|
It's gotten really difficult to show outrage any more. After five plus years, my ability to continue to show shock at some of the crimes of this administration are waning. All I can do is shake my head and add the data to an already overflowing filing cabinet in my brain.
We suffer so much from too much information. It gets harder and harder to keep our sanity intact with that much overload. And until the beginning of the 20th century, this was never such an overwhelming problem. Until the information age gave us the knowledge of the entire world, perhaps we were better off in our little corner of the globe, not knowing how so much terror, horror and emotional upheaval existed elsewhere.
Would we be better off with less knowledge? Would we be able to function better with self imposed ignorance of many events that happen in the world? In the old days of mythology, there were god and goddesses who shared the burden of areas where there was supposed to be too much information. The Fates, for example, didn't watch you from birth to death--there was one to take care of you to birth, another to watch you over the years of your life, and another who cut the string of your life when it came time for you to die.
In our modern world, up until the end of the 19th century, people actually had great parties to welcome travellers who have been in other parts of the world, and to hear their stories of these places. And even then, the travellers were never full experts on the cultures they visited, but they were never expected to be.
I think that was also good for another reason--we had respect for people of other cultural backgrounds because we didn't know everything we need to know, and we made no excuses for it. We could be properly respectful of them, and not carry a lot of preconceived notions around with us.

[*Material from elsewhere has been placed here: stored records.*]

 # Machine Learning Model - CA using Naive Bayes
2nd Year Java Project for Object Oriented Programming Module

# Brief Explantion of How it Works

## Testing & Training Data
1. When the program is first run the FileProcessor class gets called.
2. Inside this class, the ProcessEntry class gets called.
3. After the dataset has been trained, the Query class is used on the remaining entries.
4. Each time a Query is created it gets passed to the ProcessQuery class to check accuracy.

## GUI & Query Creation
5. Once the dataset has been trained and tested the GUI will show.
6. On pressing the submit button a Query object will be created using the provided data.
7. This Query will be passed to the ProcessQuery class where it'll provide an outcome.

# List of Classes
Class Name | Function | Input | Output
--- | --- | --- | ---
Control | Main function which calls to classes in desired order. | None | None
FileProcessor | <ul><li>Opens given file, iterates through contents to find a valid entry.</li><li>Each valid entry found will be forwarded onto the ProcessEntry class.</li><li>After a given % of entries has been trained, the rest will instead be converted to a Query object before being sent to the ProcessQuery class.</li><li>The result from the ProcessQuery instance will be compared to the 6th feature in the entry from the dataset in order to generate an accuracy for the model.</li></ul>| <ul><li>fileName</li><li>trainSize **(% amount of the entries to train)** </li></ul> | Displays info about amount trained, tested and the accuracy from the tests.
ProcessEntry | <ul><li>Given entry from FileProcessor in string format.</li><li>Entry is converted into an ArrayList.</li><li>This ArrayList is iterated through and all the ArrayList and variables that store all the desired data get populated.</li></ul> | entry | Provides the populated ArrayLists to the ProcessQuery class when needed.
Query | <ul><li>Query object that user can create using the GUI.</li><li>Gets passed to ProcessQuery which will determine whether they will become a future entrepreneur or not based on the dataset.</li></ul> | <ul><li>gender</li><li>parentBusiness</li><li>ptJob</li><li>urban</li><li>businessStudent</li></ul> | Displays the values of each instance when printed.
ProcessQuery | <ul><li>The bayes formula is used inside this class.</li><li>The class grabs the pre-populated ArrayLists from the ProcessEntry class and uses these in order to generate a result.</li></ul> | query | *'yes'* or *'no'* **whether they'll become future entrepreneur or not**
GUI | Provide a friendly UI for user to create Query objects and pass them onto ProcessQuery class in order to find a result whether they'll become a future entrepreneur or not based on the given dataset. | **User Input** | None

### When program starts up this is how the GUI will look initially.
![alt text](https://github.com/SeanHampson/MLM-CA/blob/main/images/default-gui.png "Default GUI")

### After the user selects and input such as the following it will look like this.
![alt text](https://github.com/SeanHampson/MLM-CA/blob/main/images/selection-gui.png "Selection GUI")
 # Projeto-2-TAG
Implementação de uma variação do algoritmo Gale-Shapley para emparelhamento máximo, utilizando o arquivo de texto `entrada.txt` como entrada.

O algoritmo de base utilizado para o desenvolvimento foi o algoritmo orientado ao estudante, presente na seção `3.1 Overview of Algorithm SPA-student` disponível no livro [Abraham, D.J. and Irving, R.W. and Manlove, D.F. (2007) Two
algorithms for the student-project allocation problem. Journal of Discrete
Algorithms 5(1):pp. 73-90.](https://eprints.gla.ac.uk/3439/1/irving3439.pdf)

Nowadays, we travel with a huge amount of hubris, taking our prejudices and other hang-ups with us, and don't take the time to appreciate everything in other cultures. We seem to think we know more about a lot of other cultures through these routes of information, but in fact, we don't--it only looks that way. But few take the time to research their travel destinations and learn to understand what makes each people unique. We seem to concentrate on the similarities, without embracing the differences.
If we could stop this arrogance, stop our endless "need" to know everything, and simply face the fact that our brains and minds were never designed to carry so much all the time, perhaps we would have less stress and less hang-ups about things.
I guess it's nice to know that halfway around the world people are dying, that people are being killed on a daily basis, that children are being killed in some societies just because they are female, that men torture and kill women in some cultures because they enjoy holding this stranglehold on women, and that many beautiful wild animals are killed each day, leading the way to extinction and so on and so forth, but I wonder.......would we be better people if we never knew this? Would we be more respectful of others in the world if we knew less about them? I think we might be able to return to a more mannerly society if we didn't force ourselves to know everything there was about everything in the world, because there is no way anyone can hold that much knowledge without the requisite wisdom on how to use it and when to use it.